### Task statement:
For the records below, give the count of lines holding the word "caption" and nothing more.
(Records for the task)
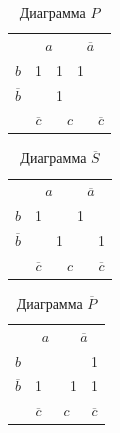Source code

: \documentclass[a4paper,14pt]{article}
\begin{document}
\begin{table}[H]
	\begin{center}
		\caption{\label{tab:tab3} Диаграмма $P$}
		\begin{tabular}{ccccc}
			& \multicolumn{2}{c}{$a$}                           & \multicolumn{2}{c}{$\overline{a}$}                          \\ \cline{2-5} 
			\multicolumn{1}{c|}{$b$}  & \multicolumn{1}{c|}{1}  & \multicolumn{1}{c|}{1} & \multicolumn{1}{c|}{1}  & \multicolumn{1}{c|}{} \\ \cline{2-5} 
			\multicolumn{1}{c|}{$\overline{b}$} & \multicolumn{1}{c|}{} & \multicolumn{1}{c|}{1}  & \multicolumn{1}{c|}{} & \multicolumn{1}{c|}{}  \\ \cline{2-5} 
			& $\overline{c}$                     & \multicolumn{2}{c}{$c$}                          & $\overline{c}$                     
		\end{tabular}
	\end{center}
\end{table}

\begin{table}[H]
	\begin{center}
		\caption{\label{tab:tab4} Диаграмма $\overline{S}$}
		\begin{tabular}{ccccc}
			& \multicolumn{2}{c}{$a$}                           & \multicolumn{2}{c}{$\overline{a}$}                          \\ \cline{2-5} 
			\multicolumn{1}{c|}{$b$}  & \multicolumn{1}{c|}{1}  & \multicolumn{1}{c|}{} & \multicolumn{1}{c|}{1}  & \multicolumn{1}{c|}{} \\ \cline{2-5} 
			\multicolumn{1}{c|}{$\overline{b}$} & \multicolumn{1}{c|}{} & \multicolumn{1}{c|}{1}  & \multicolumn{1}{c|}{} & \multicolumn{1}{c|}{1}  \\ \cline{2-5} 
			& $\overline{c}$                     & \multicolumn{2}{c}{$c$}                          & $\overline{c}$                     
		\end{tabular}
	\end{center}
\end{table}

\begin{table}[H]
	\begin{center}
		\caption{\label{tab:tab5} Диаграмма $\overline{P}$}
		\begin{tabular}{ccccc}
			& \multicolumn{2}{c}{$a$}                           & \multicolumn{2}{c}{$\overline{a}$}                          \\ \cline{2-5} 
			\multicolumn{1}{c|}{$b$}  & \multicolumn{1}{c|}{}  & \multicolumn{1}{c|}{} & \multicolumn{1}{c|}{}  & \multicolumn{1}{c|}{1} \\ \cline{2-5} 
			\multicolumn{1}{c|}{$\overline{b}$} & \multicolumn{1}{c|}{1} & \multicolumn{1}{c|}{}  & \multicolumn{1}{c|}{1} & \multicolumn{1}{c|}{1}  \\ \cline{2-5} 
			& $\overline{c}$                     & \multicolumn{2}{c}{$c$}                          & $\overline{c}$                     
		\end{tabular}
	\end{center}
\end{table}
\end{document}
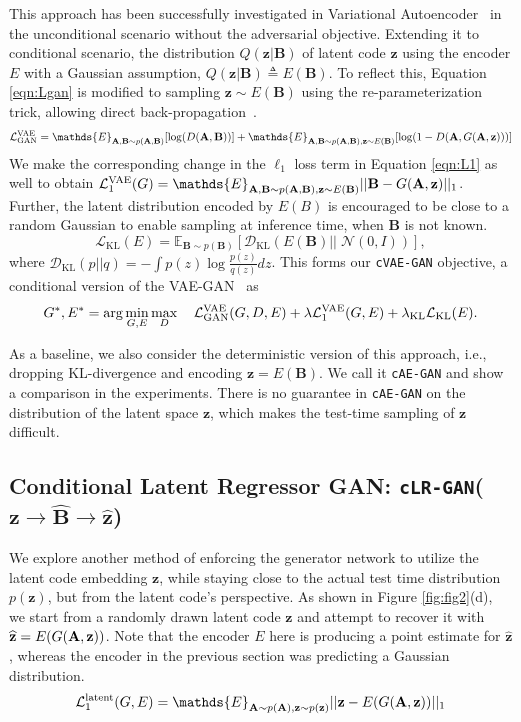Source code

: \documentclass{article}
\newcommand{\cinfogan}{\texttt{cLR-GAN}\xspace}
\newcommand{\cae}{\texttt{cAE-GAN}\xspace}
\newcommand{\cvaegan}{\texttt{cVAE-GAN}\xspace}
\newcommand{\D}{D\xspace}
\newcommand{\E}{E\xspace}
\newcommand{\A}{\mathbf{A}\xspace}
\newcommand{\B}{\mathbf{B}\xspace}
\newcommand{\Bh}{\widehat{\mathbf{B}}\xspace}
\newcommand{\z}{\mathbf{z}\xspace}
\newcommand{\zh}{\widehat{\mathbf{z}}\xspace}
\begin{document}
This approach has been successfully investigated in Variational Autoencoder~\citep{kingma2013auto} in the unconditional scenario without the adversarial objective. Extending it to conditional scenario, the distribution $Q(\z|\B)$ of latent code $\z$ using the encoder $\E$ with a Gaussian assumption, $Q(\z|\B)\triangleq\E(\B)$. To reflect this, Equation \ref{eqn:Lgan} is modified to sampling $\z\sim\E(\B)$ using the re-parameterization trick, allowing direct back-propagation~\citep{kingma2013auto}. 
\begin{equation}
\mathcal{L}_{\text{GAN}}^{\text{VAE}} = \mathds{E}_{\A,\B\sim p(\A,\B)}[\log(\D(\A,\B))] + \mathds{E}_{\A,\B\sim p(\A,\B),\z\sim E(\B)}[ \log(1-\D(\A,\G(\A,\z)))]
\label{eqn:LVAE}
\end{equation}
We make the corresponding change in the $\ell_1$ loss term in Equation \ref{eqn:L1} as well to obtain $\mathcal{L}_1^{\text{VAE}}(\G)=\mathds{E}_{\A,\B\sim p(\A,\B),\z\sim \E(\B)} ||\B - \G(\A,\z) ||_1$. Further, the latent distribution encoded by $E(B)$ is encouraged to be close to a random Gaussian to enable sampling at inference time, when $\B$ is not known.
\begin{equation}
\mathcal{L}_{\text{KL}}(\E) = \mathds{E}_{\B\sim p(\B)} [ \mathcal{D}_{\text{KL}}(\E(\B) || \;\mathcal{N}(0,I)) ],
\label{eqn:KL}
\end{equation}
where $\mathcal{D}_{\text{KL}}(p||q)=-\int  p(z) \log\frac{p(z)}{q(z)}dz $. This forms our \cvaegan objective, a conditional version of the VAE-GAN~\citep{larsen2016vaegan} as
\begin{equation}
\G^{*}, \E^{*} = \arg\min_{\G,\E} \max_{\D}  \quad \mathcal{L}_{\text{GAN}}^{\text{VAE}}(\G,\D,\E)
+ \lambda\mathcal{L}_1^{\text{VAE}}(\G, \E)+\lambda_{\text{KL}}\mathcal{L}_{\text{KL}}(\E).
\end{equation}

As a baseline, we also consider the deterministic version of this approach, i.e., dropping KL-divergence and encoding $\z=E(\B)$.
We call it \cae and show a comparison in the experiments.
There is no guarantee in \cae on the distribution of the latent space $\z$, which makes the test-time sampling of $\z$ difficult. 

\subsection{Conditional Latent Regressor GAN: \cinfogan ($\z \rightarrow \Bh \rightarrow \zh$)}
We explore another method of enforcing the generator network to utilize the latent code embedding $\z$, while staying close to the actual test time distribution $p(\z)$, but from the latent code's perspective.
As shown in Figure \ref{fig:fig2}(d), we start from a 
randomly drawn latent code $\z$ and attempt to recover it with $\zh=\E(\G(\A,\z))$.
Note that the encoder $\E$ here is producing a point estimate for $\zh$, whereas the encoder in the previous section was predicting a Gaussian distribution.
\begin{equation}
\mathcal{L}_{1}^{\text{latent}}(\G,\E) = \mathds{E}_{\A\sim p(\A),\z\sim p(\z)} ||\z - \E(\G(\A,\z)) ||_1
\label{eqn:L1_lacyc}
\end{equation}
\end{document}
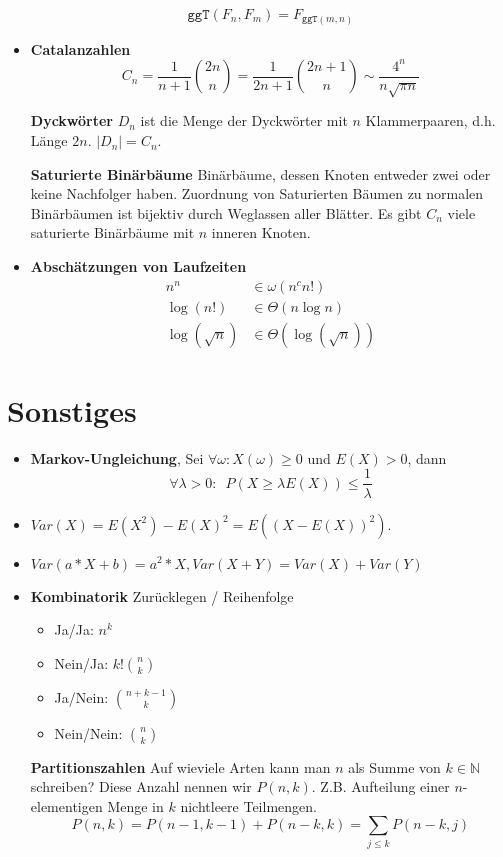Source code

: \documentclass[landscape, 8pt, a4paper]{extarticle}
\newcommand{\ggT}{\texttt{ggT}}
\newcommand{\N}{\mathbb{N}}
\begin{document}
\begin{multicols}{3}
\begin{itemize}
		\begin{equation*}
			\ggT(F_n,F_m)=F_{\ggT(m,n)}
		\end{equation*}

		\item \textbf{Catalanzahlen}
		\begin{equation*}
			C_n=\frac{1}{n+1}\binom{2n}{n}=\frac{1}{2n+1}\binom{2n+1}{n}\sim\frac{4^n}{n\sqrt{\pi n}}
		\end{equation*}

		\textbf{Dyckwörter} $D_n$ ist die Menge der Dyckwörter mit $n$ Klammerpaaren, d.h. Länge $2n$. $|D_n|=C_n$.

		\textbf{Saturierte Binärbäume} Binärbäume, dessen Knoten entweder zwei oder keine Nachfolger haben. Zuordnung von Saturierten Bäumen zu normalen Binärbäumen ist bijektiv durch Weglassen aller Blätter. Es gibt $C_n$ viele saturierte Binärbäume mit $n$ inneren Knoten.

		\item \textbf{Abschätzungen von Laufzeiten}
		\begin{align*}
			n^n&\in \omega(n^c n!)\\
			\log(n!)&\in\Theta (n\log n)\\
			\log(\sqrt n)&\in \Theta(\log(\sqrt n))
		\end{align*}

	\end{itemize}

	\section{Sonstiges}
	\begin{itemize}
		\item \textbf{Markov-Ungleichung}, Sei $\forall \omega: X(\omega)\geq 0$ und $E(X)>0$, dann
		\begin{equation*}
			\forall \lambda >0: \enspace P(X\geq \lambda E(X))\leq \frac 1\lambda
		\end{equation*}

		\item $Var(X)=E(X^2)-E(X)^2=E((X-E(X))^2)$.
		\item $Var(a*X+b)=a^2*X, Var(X+Y)=Var(X)+Var(Y)$

		\item \textbf{Kombinatorik} Zurücklegen / Reihenfolge
		\begin{itemize}
			\item Ja/Ja: $n^k$
			\item Nein/Ja: $k!\binom nk$
			\item Ja/Nein: $\binom{n+k-1}{k}$
			\item Nein/Nein: $\binom nk$
		\end{itemize}

		\textbf{Partitionszahlen}
		Auf wieviele Arten kann man $n$ als Summe von $k\in \N$ schreiben? Diese Anzahl nennen wir $P(n,k)$. Z.B. Aufteilung einer $n$-elementigen Menge in $k$ nichtleere Teilmengen.
		\begin{equation*}
			P(n,k)=P(n-1,k-1)+P(n-k,k)=\sum_{j\leq k}P(n-k,j)
		\end{equation*}
	\end{itemize}
\end{multicols}
\end{document}

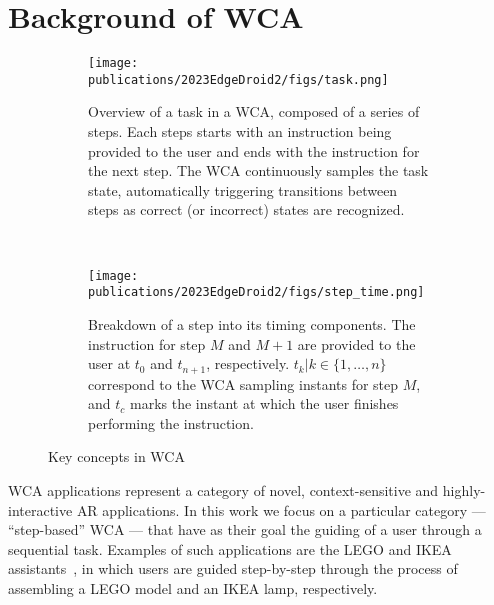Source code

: \section{Background of \acs*{WCA}}\label{sec:background}

\begin{figure}
    \centering
    \begin{subfigure}{\columnwidth}
        \centering
        \texttt{[image: publications/2023EdgeDroid2/figs/task.png]}
        \caption{%
            Overview of a task in a \gls{WCA}, composed of a series of steps.
            Each steps starts with an instruction being provided to the user and ends with the instruction for the next step.
            The \gls{WCA} continuously samples the task state, automatically triggering transitions between steps as correct (or incorrect) states are recognized.
        }\label{fig:task}
    \end{subfigure}\\
    \begin{subfigure}{\columnwidth}
        \centering
        \texttt{[image: publications/2023EdgeDroid2/figs/step\_time.png]}
        \caption{%
            Breakdown of a step into its timing components.
            The instruction for step \( M \) and \( M + 1 \) are provided to the user at \( t_0 \) and \( t_{n+1} \), respectively.
            \( t_k | k \in \{1, \ldots, n \} \) correspond to the \gls{WCA} sampling instants for step \( M \), and \( t_c \) marks the instant at which the user finishes performing the instruction.
        }\label{fig:step}
    \end{subfigure}
    \caption{Key concepts in \acl{WCA}}
\end{figure}

\acf{WCA} applications represent a category of novel, context-sensitive and highly-interactive \gls{AR} applications.
In this work we focus on a particular category --- ``step-based'' \gls{WCA} --- that have as their goal the guiding of a user through a sequential task.
Examples of such applications are the LEGO and IKEA assistants~\cite{Chen2015LEGO,Chen2018application}, in which users are guided step-by-step through the process of assembling a LEGO model and an IKEA lamp, respectively.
(End Records for the task)
### Answer to this problem:
6